From the first line down to the one containing "should be accommodated.", reproduce the entries below exactly and leave out the pictures.

*** Provided entries Section Begins ***

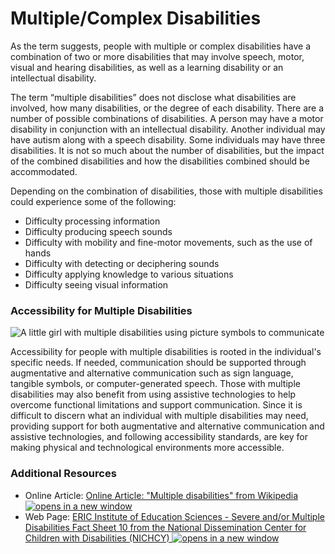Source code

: # Multiple/Complex Disabilities

As the term suggests, people with multiple or complex disabilities have a combination of two or more disabilities that may involve speech, motor, visual and hearing disabilities, as well as a learning disability or an intellectual disability.

The term “multiple disabilities” does not disclose what disabilities are involved, how many disabilities, or the degree of each disability. There are a number of possible combinations of disabilities. A person may have a motor disability in conjunction with an intellectual disability. Another individual may have autism along with a speech disability. Some individuals may have three disabilities. It is not so much about the number of disabilities, but the impact of the combined disabilities and how the disabilities combined should be accommodated.

Depending on the combination of disabilities, those with multiple disabilities could experience some of the following:

* Difficulty processing information
* Difficulty producing speech sounds
* Difficulty with mobility and fine-motor movements, such as the use of hands
* Difficulty with detecting or deciphering sounds
* Difficulty applying knowledge to various situations
* Difficulty seeing visual information

### Accessibility for Multiple Disabilities

![A little girl with multiple disabilities using picture symbols to communicate](https://dequeuniversity.com/assets/images/iaap_course/multipledisabilitiesaac.jpg)

Accessibility for people with multiple disabilities is rooted in the individual's specific needs. If needed, communication should be supported through augmentative and alternative communication such as sign language, tangible symbols, or computer-generated speech. Those with multiple disabilities may also benefit from using assistive technologies to help overcome functional limitations and support communication. Since it is difficult to discern what an individual with multiple disabilities may need, providing support for both augmentative and alternative communication and assistive technologies, and following accessibility standards, are key for making physical and technological environments more accessible.

### Additional Resources

* Online Article: [Online Article: "Multiple disabilities" from Wikipedia ![opens in a new window](https://dequeuniversity.com/assets/images/template/courses2014/new-window.png)](https://en.wikipedia.org/wiki/Multiple_disabilities)
* Web Page: [ERIC Institute of Education Sciences - Severe and/or Multiple Disabilities Fact Sheet 10 from the National Dissemination Center for Children with Disabilities (NICHCY) ![opens in a new window](https://dequeuniversity.com/assets/images/template/courses2014/new-window.png)](https://eric.ed.gov/?id=ED572699)
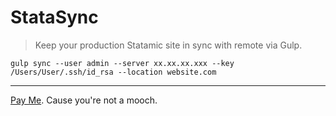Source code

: # StataSync
> Keep your production Statamic site in sync with remote via Gulp.

`gulp sync --user admin --server xx.xx.xx.xxx --key /Users/User/.ssh/id_rsa --location website.com`

---
[Pay Me](https://cash.me/$tyvdh). Cause you're not a mooch.
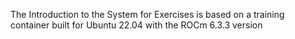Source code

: The Introduction to the System for Exercises is based on a training
container built for Ubuntu 22.04 with the ROCm 6.3.3 version
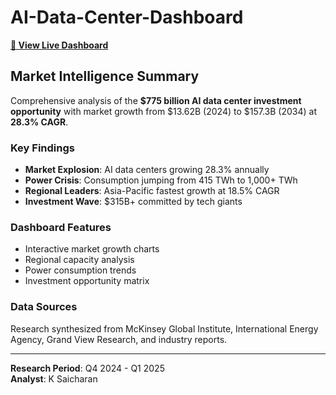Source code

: # AI-Data-Center-Dashboard

**[🚀 View Live Dashboard](https://k-saicharan.github.io/AI-Data-Center-Dashboard/)**

## Market Intelligence Summary

Comprehensive analysis of the **$775 billion AI data center investment opportunity** with market growth from $13.62B (2024) to $157.3B (2034) at **28.3% CAGR**.

### Key Findings
- **Market Explosion**: AI data centers growing 28.3% annually
- **Power Crisis**: Consumption jumping from 415 TWh to 1,000+ TWh
- **Regional Leaders**: Asia-Pacific fastest growth at 18.5% CAGR
- **Investment Wave**: $315B+ committed by tech giants

### Dashboard Features
- Interactive market growth charts
- Regional capacity analysis
- Power consumption trends
- Investment opportunity matrix

### Data Sources
Research synthesized from McKinsey Global Institute, International Energy Agency, Grand View Research, and industry reports.

---

**Research Period**: Q4 2024 - Q1 2025  
**Analyst**: K Saicharan


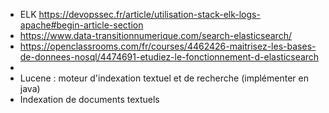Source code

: - ELK https://devopssec.fr/article/utilisation-stack-elk-logs-apache#begin-article-section
- https://www.data-transitionnumerique.com/search-elasticsearch/
- https://openclassrooms.com/fr/courses/4462426-maitrisez-les-bases-de-donnees-nosql/4474691-etudiez-le-fonctionnement-d-elasticsearch
-
- Lucene : moteur d'indexation textuel et de recherche (implémenter en java)
- Indexation de documents textuels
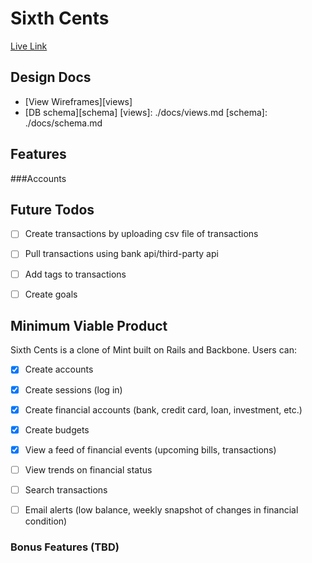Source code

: # Sixth Cents

[Live Link][sitelink]

[sitelink]: http://www.sixthcents.co/

## Design Docs
* [View Wireframes][views]
* [DB schema][schema]
[views]: ./docs/views.md
[schema]: ./docs/schema.md

## Features

###Accounts

## Future Todos
- [ ] Create transactions by uploading csv file of transactions
- [ ] Pull transactions using bank api/third-party api
- [ ] Add tags to transactions
- [ ] Create goals


## Minimum Viable Product
Sixth Cents is a clone of Mint built on Rails and Backbone. Users can:

- [X] Create accounts
- [X] Create sessions (log in)
- [X] Create financial accounts (bank, credit card, loan, investment, etc.)
- [X] Create budgets
- [X] View a feed of financial events (upcoming bills, transactions)
- [ ] View trends on financial status
- [ ] Search transactions
- [ ] Email alerts (low balance, weekly snapshot of changes in financial condition)


### Bonus Features (TBD)



[phase-one]: ./docs/phases/phase1.md
[phase-two]: ./docs/phases/phase2.md
[phase-three]: ./docs/phases/phase3.md
[phase-four]: ./docs/phases/phase4.md
[phase-five]: ./docs/phases/phase5.md

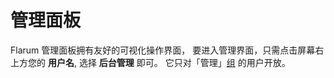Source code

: # 管理面板

Flarum 管理面板拥有友好的可视化操作界面， 要进入管理界面，只需点击屏幕右上方您的 **用户名**, 选择 **后台管理** 即可。 它只对「管理」[组](permissions.md) 的用户开放。
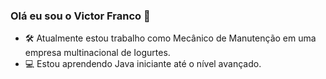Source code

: ### Olá eu sou o Victor Franco 👋

- 🛠 Atualmente estou trabalho como Mecânico de Manutenção em uma empresa multinacional de Iogurtes.
- 💻 Estou aprendendo Java iniciante até o nível avançado.

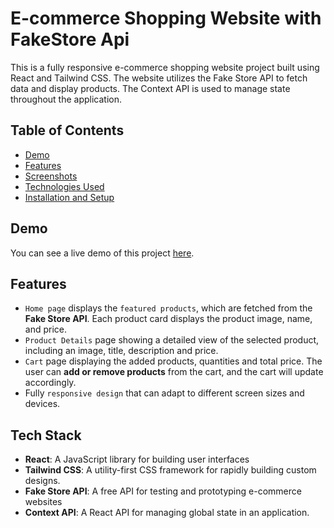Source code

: # E-commerce Shopping Website with FakeStore Api

This is a fully responsive e-commerce shopping website project built using React and Tailwind CSS. The website utilizes the Fake Store API to fetch data and display products. The Context API is used to manage state throughout the application.

## Table of Contents

- [Demo](#demo)
- [Features](#features)
- [Screenshots](#screenshots)
- [Technologies Used](#technologies-used)
- [Installation and Setup](#installation-and-setup)

## Demo

You can see a live demo of this project [here](https://ecommerce-shop-react-app.vercel.app/).

## Features

- `Home page` displays the `featured products`, which are fetched from the **Fake Store API**. Each product card displays the product image, name, and price.
- `Product Details` page showing a detailed view of the selected product, including an image, title, description and price.
- `Cart` page displaying the added products, quantities and total price. The user can **add or remove products** from the cart, and the cart will update accordingly.
- Fully `responsive design` that can adapt to different screen sizes and devices.

## Tech Stack

- **React**: A JavaScript library for building user interfaces
- **Tailwind CSS**: A utility-first CSS framework for rapidly building custom designs.
- **Fake Store API**: A free API for testing and prototyping e-commerce websites
- **Context API**: A React API for managing global state in an application.

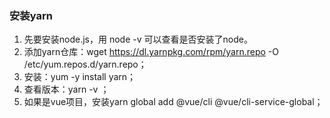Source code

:### 安装yarn
1. 先要安装node.js，用 node -v 可以查看是否安装了node。
2. 添加yarn仓库：wget https://dl.yarnpkg.com/rpm/yarn.repo -O /etc/yum.repos.d/yarn.repo；
3. 安装：yum -y install yarn；
4. 查看版本：yarn -v ；
5. 如果是vue项目，安装yarn global add @vue/cli @vue/cli-service-global；
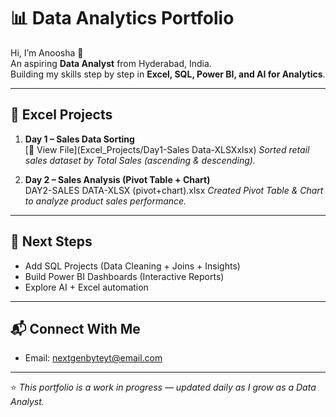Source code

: # 📊 Data Analytics Portfolio  

Hi, I’m Anoosha 👋  
An aspiring **Data Analyst** from Hyderabad, India.  
Building my skills step by step in **Excel, SQL, Power BI, and AI for Analytics**.  

---

## 🚀 Excel Projects
1. **Day 1 – Sales Data Sorting**  
    [📂 View File](Excel_Projects/Day1-Sales Data-XLSXxlsx)
   *Sorted retail sales dataset by Total Sales (ascending & descending).*  

2. **Day 2 – Sales Analysis (Pivot Table + Chart)**  
 DAY2-SALES DATA-XLSX (pivot+chart).xlsx
   *Created Pivot Table & Chart to analyze product sales performance.*  

---

## 🎯 Next Steps
- Add SQL Projects (Data Cleaning + Joins + Insights)  
- Build Power BI Dashboards (Interactive Reports)  
- Explore AI + Excel automation  

---

## 📬 Connect With Me

- Email: nextgenbyteyt@email.com  

---
⭐ *This portfolio is a work in progress — updated daily as I grow as a Data Analyst.*
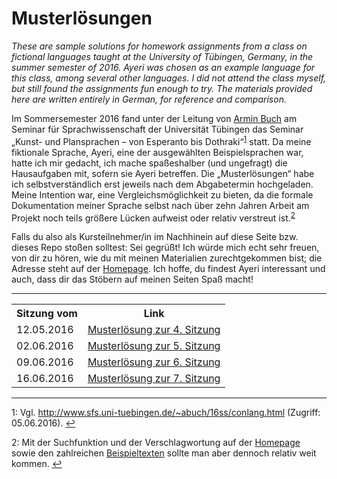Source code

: Musterlösungen
==============

*These are sample solutions for homework assignments from a class on fictional languages taught at the University of Tübingen, Germany, in the summer semester of 2016. Ayeri was chosen as an example language for this class, among several other languages. I did not attend the class myself, but still found the assignments fun enough to try. The materials provided here are written entirely in German, for reference and comparison.*

Im Sommersemester 2016 fand unter der Leitung von [Armin Buch](http://www.sfs.uni-tuebingen.de/~abuch/) am Seminar für Sprachwissenschaft der Universität Tübingen das Seminar „Kunst- und Plansprachen – von Esperanto bis Dothraki“<sup>[1](#fn1)</sup> statt. Da meine fiktionale Sprache, Ayeri, eine der ausgewählten Beispielsprachen war, hatte ich mir gedacht, ich mache spaßeshalber (und ungefragt) die Hausaufgaben mit, sofern sie Ayeri betreffen. Die „Musterlösungen“ habe ich selbstverständlich erst jeweils nach dem Abgabetermin hochgeladen. Meine Intention war, eine Vergleichsmöglichkeit zu bieten, da die formale Dokumentation meiner Sprache selbst nach über zehn Jahren Arbeit am Projekt noch teils größere Lücken aufweist oder relativ verstreut ist.<sup>[2](#fn2)</sup>

Falls du also als Kursteilnehmer/in im Nachhinein auf diese Seite bzw. dieses Repo stoßen solltest: Sei gegrüßt! Ich würde mich echt sehr freuen, von dir zu hören, wie du mit meinen Materialien zurechtgekommen bist; die Adresse steht auf der [Homepage](http://benung.nfshost.com/contact). Ich hoffe, du findest Ayeri interessant und auch, dass dir das Stöbern auf meinen Seiten Spaß macht!

***

<table>
  <tr>
    <th>Sitzung vom</th>
    <th>Link</th>
  </tr>
  <tr>
    <td>12.05.2016</td>
    <td><a href="https://cdn.rawgit.com/carbeck/benung-pdfs/master/2016-04_05_06_07%20L%C3%B6sungen%20Uni%20T%C3%BCbingen/2016-05-12.pdf">Musterlösung zur 4. Sitzung</a></td>
  </tr>
  <tr>
    <td>02.06.2016</td>
    <td><a href="https://cdn.rawgit.com/carbeck/benung-pdfs/master/2016-04_05_06_07%20L%C3%B6sungen%20Uni%20T%C3%BCbingen/2016-06-02.pdf">Musterlösung zur 5. Sitzung</a></td>
  </tr>
  <tr>
    <td>09.06.2016</td>
    <td><a href="https://cdn.rawgit.com/carbeck/benung-pdfs/master/2016-04_05_06_07%20L%C3%B6sungen%20Uni%20T%C3%BCbingen/2016-06-09.pdf">Musterlösung zur 6. Sitzung</a></td>
  </tr>
  <tr>
    <td>16.06.2016</td>
    <td><a href="https://cdn.rawgit.com/carbeck/benung-pdfs/master/2016-04_05_06_07%20L%C3%B6sungen%20Uni%20T%C3%BCbingen/2016-06-16.pdf">Musterlösung zur 7. Sitzung</a></td>
  </tr>
</table>

***

<a name="fn1">1</a>: Vgl. <http://www.sfs.uni-tuebingen.de/~abuch/16ss/conlang.html> (Zugriff: 05.06.2016). [↩](#fn1)

<a name="fn2">2</a>: Mit der Suchfunktion und der Verschlagwortung auf der [Homepage](http://benung.nfshost.com) sowie den zahlreichen [Beispieltexten](http://benung.nfshost.com/examples) sollte man aber dennoch relativ weit kommen. [↩](#fn2)
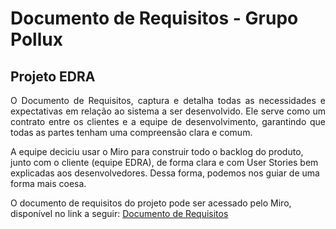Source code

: # Documento de Requisitos - Grupo Pollux 
## Projeto EDRA

<div style="text-align: justify;">
<p>
O Documento de Requisitos, captura e detalha todas as necessidades e expectativas em relação ao sistema a ser desenvolvido. Ele serve como um contrato entre os clientes e a equipe de desenvolvimento, garantindo que todas as partes tenham uma compreensão clara e comum.
</p>
</div>

A equipe deciciu usar o Miro para construir todo o backlog do produto, junto com o cliente (equipe EDRA), de forma clara e com User Stories bem explicadas aos desenvolvedores. Dessa forma, podemos nos guiar de uma forma mais coesa. 

O documento de requisitos do projeto pode ser acessado pelo Miro, disponível no link a seguir: [Documento de Requisitos](https://miro.com/welcomeonboard/aVRVSDNxVlN4djg3TGdxMDBaZzFCdnpTOHdxUjl3U0RLWXlzdVpadVRsTnhaSzJzTUtPVm9OT2c2NWFwbW50MXwzNDU4NzY0NTYzNzQxMDcwNDcxfDI=?share_link_id=423949009704)
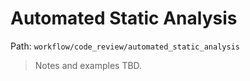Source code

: # Automated Static Analysis

Path: `workflow/code_review/automated_static_analysis`

> Notes and examples TBD.
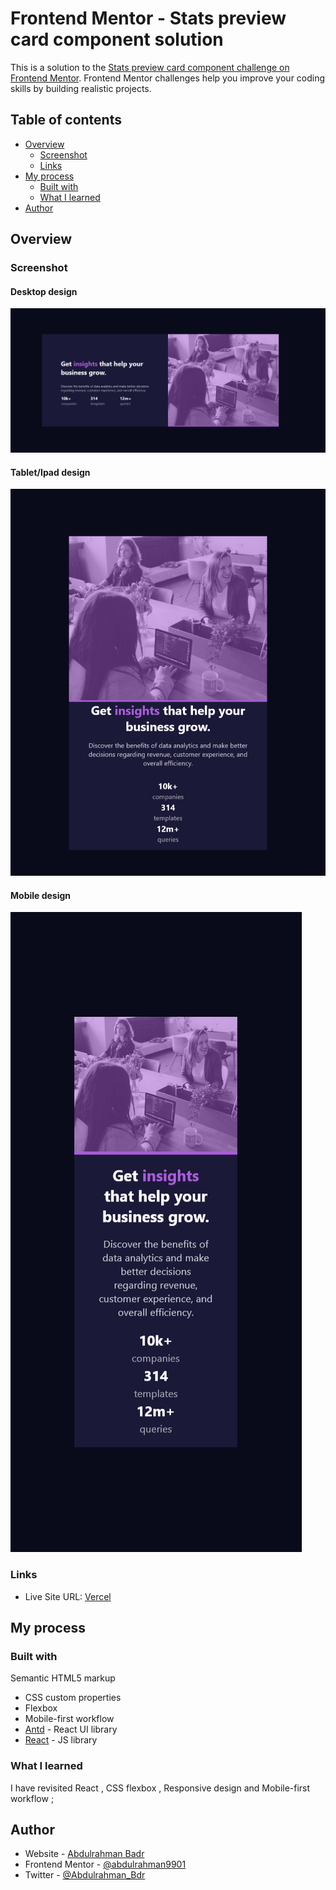 # Frontend Mentor - Stats preview card component solution

This is a solution to the [Stats preview card component challenge on Frontend Mentor](https://www.frontendmentor.io/challenges/stats-preview-card-component-8JqbgoU62). Frontend Mentor challenges help you improve your coding skills by building realistic projects. 
## Table of contents

- [Overview](#overview)
  - [Screenshot](#screenshot)
  - [Links](#links)
- [My process](#my-process)
  - [Built with](#built-with)
  - [What I learned](#what-i-learned)
- [Author](#author)

## Overview

### Screenshot

#### Desktop design
![](./src/images/screenshot1.png)

#### Tablet/Ipad design
![](./src/images/screenshot2.png)

#### Mobile design
![](./src/images/screenshot3.png)

### Links

- Live Site URL: [Vercel](stats-preview-card-component-lazraec5o.vercel.app)

## My process

### Built with

 Semantic HTML5 markup
- CSS custom properties
- Flexbox
- Mobile-first workflow
- [Antd](https://ant.design/) -  React UI library
- [React](https://reactjs.org/) - JS library


### What I learned

I have revisited React , CSS flexbox , Responsive design and Mobile-first workflow ;

## Author

- Website - [Abdulrahman Badr](https://www.linkedin.com/in/abdulrahmanbadr99/)
- Frontend Mentor - [@abdulrahman9901](https://www.frontendmentor.io/profile/abdulrahman9901)
- Twitter - [@Abdulrahman_Bdr](https://twitter.com/Abdulrahman_Bdr)
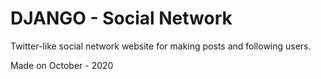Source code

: # DJANGO - Social Network

Twitter-like social network website for making posts and following users.

Made on October - 2020
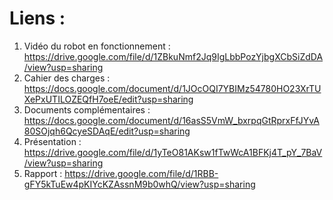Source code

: # Liens :
1. Vidéo du robot en fonctionnement : https://drive.google.com/file/d/1ZBkuNmf2Jq9IgLbbPozYjbgXCbSiZdDA/view?usp=sharing
2. Cahier des charges : https://docs.google.com/document/d/1JOcOQI7YBIMz54780HO23XrTUXePxUTILOZEQfH7oeE/edit?usp=sharing
3. Documents complémentaires : https://docs.google.com/document/d/16asS5VmW_bxrpqGtRprxFfJYvA80SOjqh6QcyeSDAqE/edit?usp=sharing
4. Présentation : https://drive.google.com/file/d/1yTeO81AKsw1fTwWcA1BFKj4T_pY_7BaV/view?usp=sharing
5. Rapport : https://drive.google.com/file/d/1RBB-gFY5kTuEw4pKIYcKZAssnM9b0whQ/view?usp=sharing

*** Provided entries Section Ends ***

• **Response to the task**
Source code

: # Multiple/Complex Disabilities

As the term suggests, people with multiple or complex disabilities have a combination of two or more disabilities that may involve speech, motor, visual and hearing disabilities, as well as a learning disability or an intellectual disability.

The term “multiple disabilities” does not disclose what disabilities are involved, how many disabilities, or the degree of each disability. There are a number of possible combinations of disabilities. A person may have a motor disability in conjunction with an intellectual disability. Another individual may have autism along with a speech disability. Some individuals may have three disabilities. It is not so much about the number of disabilities, but the impact of the combined disabilities and how the disabilities combined should be accommodated.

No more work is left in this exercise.